At the age of 74, John Carpenter can look back on a career filled with monstrous success. Now widely considered to be one of the pioneers of American horror cinema as we know it today, Carpenter’s CV boasts titles such as Halloween, They Live, The Fog, The Thing and countless other now-iconic feature films.
Managing to successfully tread the line between major commercial triumph and the label of an independent cult icon, Carpenter has been able to blur the lines between horror, science fiction and action to create a cinematic aesthetic that is entirely his own.
From a young age, Carpenter was fascinated with the idea of Hollywood and moving picture. Having studied the western films of John Ford and Howard Hawks, he transitioned into other genres and became borderline obsessed with low-budget horror movies from the 1950s. Having started to create his own shorts on 8mm film, Carpenter went on to film school and continued his almost forensic research into some of the great directors that have come before him.
Having pulled in inspiration from the realms of nature and music, Carpenter’s deep love for the movies is what has driven him this far. When drawn into a conversation about the films that helped to shape his creative vision, Carpenter was immediate in his response: “It would have to be one of Howard Hawks’ films,” Carpenter said in a past interview. “Either Only Angels Have Wings, His Girl Friday, Red River, Rio Bravo or The Big Sleep,” he added
Carpenter continued: “Hawks was a visionary filmmaker who lasted from the silents to 1970. When I was in film school, the big director everyone talked about was John Ford. But I always thought Ford, who was Irish, was more of an immigrant director. Many of his themes were very European, as were his views of women, the family, and motherhood.”
“But Hawks was a modern director. His women were strong and modern and put up with no bullshit. I really responded to that because it felt real and American.”
Given Carpenter’s early love for the western genre, it should come as no real surprise that Howard Hawks left a lasting impression. Like Carpenter would do himself, Hawks was able to bring his own vision to reality by merging the somewhat stringent lines of genre, blurring the concepts of comedy, drama, sci-fi and more.

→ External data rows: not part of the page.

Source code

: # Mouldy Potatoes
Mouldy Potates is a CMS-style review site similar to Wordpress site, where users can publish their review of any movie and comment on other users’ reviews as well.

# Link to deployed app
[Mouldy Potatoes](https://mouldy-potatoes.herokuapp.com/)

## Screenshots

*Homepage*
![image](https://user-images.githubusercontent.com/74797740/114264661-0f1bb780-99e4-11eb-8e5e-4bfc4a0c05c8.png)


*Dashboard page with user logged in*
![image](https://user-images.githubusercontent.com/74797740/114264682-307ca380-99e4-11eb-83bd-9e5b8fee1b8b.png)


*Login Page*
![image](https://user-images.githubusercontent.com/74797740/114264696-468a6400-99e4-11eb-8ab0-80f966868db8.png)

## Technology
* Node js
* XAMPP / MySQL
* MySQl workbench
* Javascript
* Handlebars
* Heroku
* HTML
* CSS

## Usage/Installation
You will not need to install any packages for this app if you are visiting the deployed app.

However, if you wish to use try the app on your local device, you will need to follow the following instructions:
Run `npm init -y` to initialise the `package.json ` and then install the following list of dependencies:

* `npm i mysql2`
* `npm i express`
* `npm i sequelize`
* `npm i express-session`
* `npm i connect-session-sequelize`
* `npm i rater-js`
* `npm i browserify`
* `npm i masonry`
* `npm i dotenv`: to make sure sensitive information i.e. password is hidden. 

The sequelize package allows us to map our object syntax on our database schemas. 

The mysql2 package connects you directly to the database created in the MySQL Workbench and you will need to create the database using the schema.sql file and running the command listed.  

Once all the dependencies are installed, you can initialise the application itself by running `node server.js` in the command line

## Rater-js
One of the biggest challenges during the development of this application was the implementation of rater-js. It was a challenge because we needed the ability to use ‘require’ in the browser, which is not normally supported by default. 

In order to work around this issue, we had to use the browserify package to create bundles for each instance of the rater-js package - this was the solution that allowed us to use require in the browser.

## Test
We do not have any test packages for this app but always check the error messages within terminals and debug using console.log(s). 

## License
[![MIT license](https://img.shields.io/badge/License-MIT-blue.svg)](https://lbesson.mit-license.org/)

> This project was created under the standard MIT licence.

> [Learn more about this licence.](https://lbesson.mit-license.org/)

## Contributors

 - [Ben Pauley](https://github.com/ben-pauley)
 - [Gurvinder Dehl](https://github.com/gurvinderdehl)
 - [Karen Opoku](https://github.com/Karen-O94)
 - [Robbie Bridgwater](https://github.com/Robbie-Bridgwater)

Hawks, who is perhaps best remembered for films such as Red River, The Big Sleep, Bringing Up Baby and others, pushed boundaries of society through his work, often building a screenplay around strong, independent and quite brilliant female characters. “I’m a storyteller – that’s the chief function of a director,” Hawks once said. “And they’re moving pictures, let’s make ’em move”. A sentiment Carpenter has lived by.